CMS Proposed Changes to MA D-SNP Look-Alikes May Especially Impact Duals in CA MA Plans
Summary
Avalere analysis finds that many CA beneficiaries enrolled in D-SNP look-alike plans may not be able to a transition to a D-SNP.Impact of CMS’s Proposed Rule
Starting in 2022, CMS is proposing to no longer enter into or renew contracts with Dual Eligible-Special Needs Plan (D-SNP) “look-alike” Medicare Advantage plans in states where other dual-focused plans are present (e.g., D-SNPs or plans participating in CMMI’s Financial Alignment Initiative). CMS proposes to transition enrollment in look-alike plans, which CMS defines as a non-D-SNP plan with enrollment that is 80% or more duals, to other MA plans. Based on 2020 projected enrollment, CMS estimates that there are 67 look-alike plans nationwide. Of these 67 plans, CMS identified 62 look-alike plans whose 180,758 enrollees would be subject to transitioning to another MA plan.

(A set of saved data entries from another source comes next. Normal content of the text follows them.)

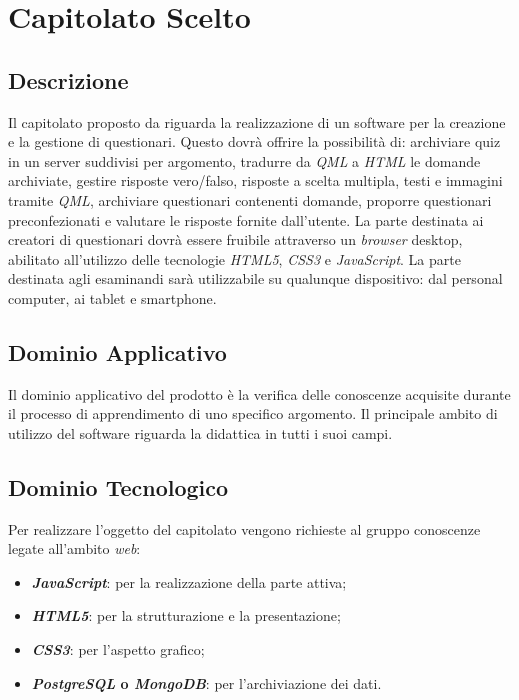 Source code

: \newpage
\section{Capitolato Scelto}
\subsection{Descrizione}
Il capitolato proposto da \proponente{} riguarda la realizzazione di un software per la creazione e la gestione di questionari. 
Questo dovrà offrire la possibilità di: archiviare quiz in un server suddivisi per argomento, tradurre da \textit{QML} a \textit{HTML} le domande archiviate, gestire risposte vero/falso, risposte a scelta multipla, testi e immagini tramite \textit{QML}, archiviare questionari contenenti domande, proporre questionari preconfezionati e valutare le risposte fornite dall'utente.
La parte destinata ai creatori di questionari dovrà essere fruibile attraverso un \textit{browser} desktop, abilitato all'utilizzo delle tecnologie \textit{HTML5}, \textit{CSS3} e \textit{JavaScript}.
La parte destinata agli esaminandi sarà utilizzabile su qualunque dispositivo: dal personal computer, ai tablet e smartphone.

\subsection{Dominio Applicativo}
Il dominio applicativo del prodotto è la verifica delle conoscenze acquisite durante il processo di apprendimento di uno specifico argomento.
Il principale ambito di utilizzo del software riguarda la didattica in tutti i suoi campi.

\subsection{Dominio Tecnologico}
Per realizzare l'oggetto del capitolato vengono richieste al gruppo conoscenze legate all'ambito \textit{web}:
\begin{itemize}
\item \textbf{\textit{JavaScript}}: per la realizzazione della parte attiva;
\item \textbf{\textit{HTML5}}: per la strutturazione e la presentazione; 
\item \textbf{\textit{CSS3}}: per l'aspetto grafico;
\item \textbf{\textit{PostgreSQL} o \textit{MongoDB}}: per l'archiviazione dei dati.
\end{itemize}

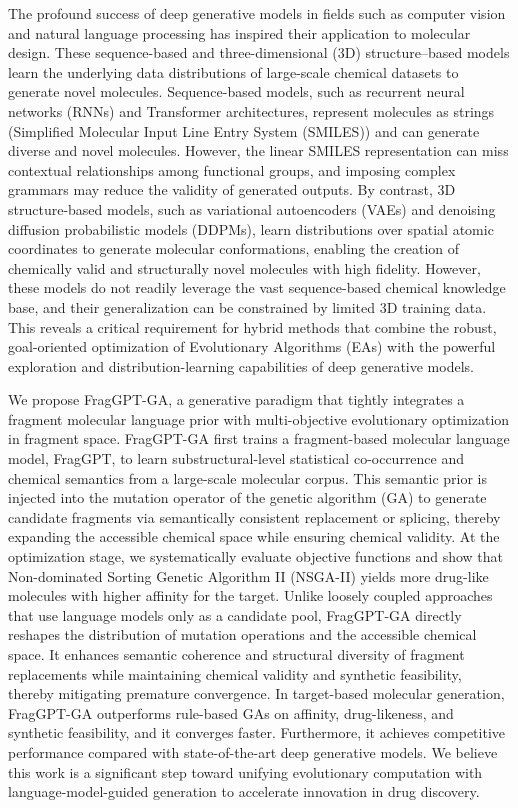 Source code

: \documentclass[lettersize,journal]{IEEEtran}
\begin{document}
\IEEEpubidadjcol 
The profound success of deep generative models in fields such as computer vision and natural language processing has inspired their application to molecular design. These sequence-based and three-dimensional (3D) structure–based models learn the underlying data distributions of large-scale chemical datasets to generate novel molecules. Sequence-based models, such as recurrent neural networks (RNNs) and Transformer architectures, represent molecules as strings (Simplified Molecular Input Line Entry System (SMILES)) and can generate diverse and novel molecules. However, the linear SMILES representation can miss contextual relationships among functional groups, and imposing complex grammars may reduce the validity of generated outputs. By contrast, 3D structure-based models, such as variational autoencoders (VAEs) and denoising diffusion probabilistic models (DDPMs), learn distributions over spatial atomic coordinates to generate molecular conformations, enabling the creation of chemically valid and structurally novel molecules with high fidelity. However, these models do not readily leverage the vast sequence-based chemical knowledge base, and their generalization can be constrained by limited 3D training data. This reveals a critical requirement for hybrid methods that combine the robust, goal-oriented optimization of Evolutionary Algorithms (EAs) with the powerful exploration and distribution-learning capabilities of deep generative models.

We propose FragGPT-GA, a generative paradigm that tightly integrates a fragment molecular language prior with multi-objective evolutionary optimization in fragment space. FragGPT-GA first trains a fragment-based molecular language model, FragGPT, to learn substructural-level statistical co-occurrence and chemical semantics from a large-scale molecular corpus. This semantic prior is injected into the mutation operator of the genetic algorithm (GA) to generate candidate fragments via semantically consistent replacement or splicing, thereby expanding the accessible chemical space while ensuring chemical validity. At the optimization stage, we systematically evaluate objective functions and show that Non-dominated Sorting Genetic Algorithm II (NSGA-II\cite{deb2002fast}) yields more drug-like molecules with higher affinity for the target. Unlike loosely coupled approaches that use language models only as a candidate pool, FragGPT-GA directly reshapes the distribution of mutation operations and the accessible chemical space. It enhances semantic coherence and structural diversity of fragment replacements while maintaining chemical validity and synthetic feasibility, thereby mitigating premature convergence. In target-based molecular generation, FragGPT-GA outperforms rule-based GAs on affinity, drug-likeness, and synthetic feasibility, and it converges faster. Furthermore, it achieves competitive performance compared with state-of-the-art deep generative models. We believe this work is a significant step toward unifying evolutionary computation with language-model-guided generation to accelerate innovation in drug discovery.
\end{document}
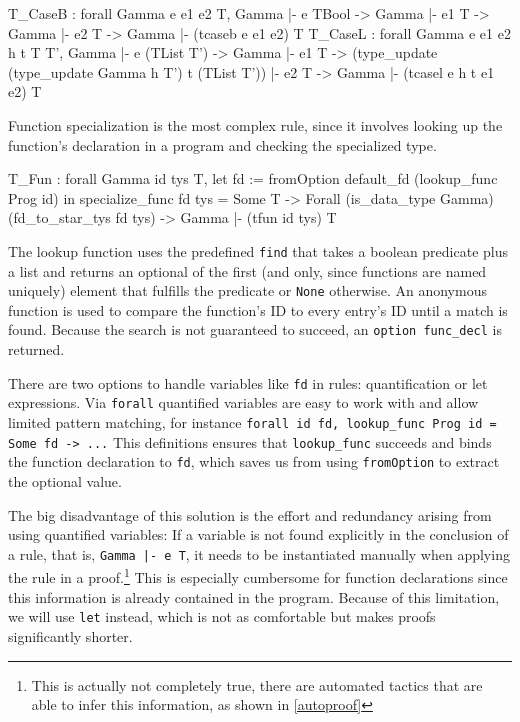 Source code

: \documentclass[fleqn, abstract=on]{scrreprt}
\newcommand{\coqinline}[1]{\texttt{#1}}
\begin{document}
\begin{coqcode}
T_CaseB : forall Gamma e e1 e2 T,
            Gamma |- e \in TBool -> Gamma |- e1 \in T -> Gamma |- e2 \in T ->
            Gamma |- (tcaseb e e1 e2) \in T
T_CaseL : forall Gamma e e1 e2 h t T T',
            Gamma |- e \in (TList T') -> Gamma |- e1 \in T ->
            (type_update (type_update Gamma h T') t (TList T')) |- e2 \in T ->
            Gamma |- (tcasel e h t e1 e2) \in T
\end{coqcode}
Function specialization is the most complex rule, since it involves looking up the function's declaration in a program and checking the specialized type.
\begin{coqcode}
T_Fun : forall Gamma id tys T,
          let fd := fromOption default_fd (lookup_func Prog id) in 
          specialize_func fd tys = Some T ->
          Forall (is_data_type Gamma) (fd_to_star_tys fd tys) ->
          Gamma |- (tfun id tys) \in T
\end{coqcode}
The lookup function uses the predefined \coqinline{find} that takes a boolean predicate plus a list and returns an optional of the first (and only, since functions are named uniquely) element that fulfills the predicate or \coqinline{None} otherwise. An anonymous function is used to compare the function's ID to every entry's ID until a match is found. Because the search is not guaranteed to succeed, an \coqinline{option func_decl} is returned. 
\par 
There are two options to handle variables like \texttt{fd} in rules: quantification or let expressions. Via \coqinline{forall} quantified variables are easy to work with and allow limited pattern matching, for instance \coqinline{forall id fd, lookup_func Prog id = Some fd -> ...} This definitions ensures that \coqinline{lookup_func} succeeds and binds the function declaration to \coqinline{fd}, which saves us from using \coqinline{fromOption} to extract the optional value.
\par
 The big disadvantage of this solution is the effort and redundancy arising from using quantified variables: If a variable is not found explicitly in the conclusion of a rule, that is, \coqinline{Gamma |- e \in T}, it needs to be instantiated manually when applying the rule in a proof.\footnote{This is actually not completely true, there are automated tactics that are able to infer this information, as shown in \autoref{autoproof}} This is especially cumbersome for function declarations since this information is already contained in the program. Because of this limitation, we will use \coqinline{let} instead, which is not as comfortable but makes proofs significantly shorter.
\end{document}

If finalized, CMS’s proposal could result in notable shifts in enrollment, especially in CA, where, according to MedPAC, many look alike plans are present. For example, an Avalere analysis found that in CA Medicare Advantage organizations who offered a look-alike plan but did not also offer a D-SNP in that same county enrolled approximately 52,000 beneficiaries in the look-alike plan. This represented 46% of all beneficiaries enrolled in look-alike plans in CA in 2019.
Under the proposed rule, these organizations could establish a new D-SNP for these enrollees. However, the ability of these organizations to create a new D-SNP is limited. In particular, CA has imposed its own restrictions on new D-SNPs entering the market in certain counties that are part of the Financial Alignment Initiative.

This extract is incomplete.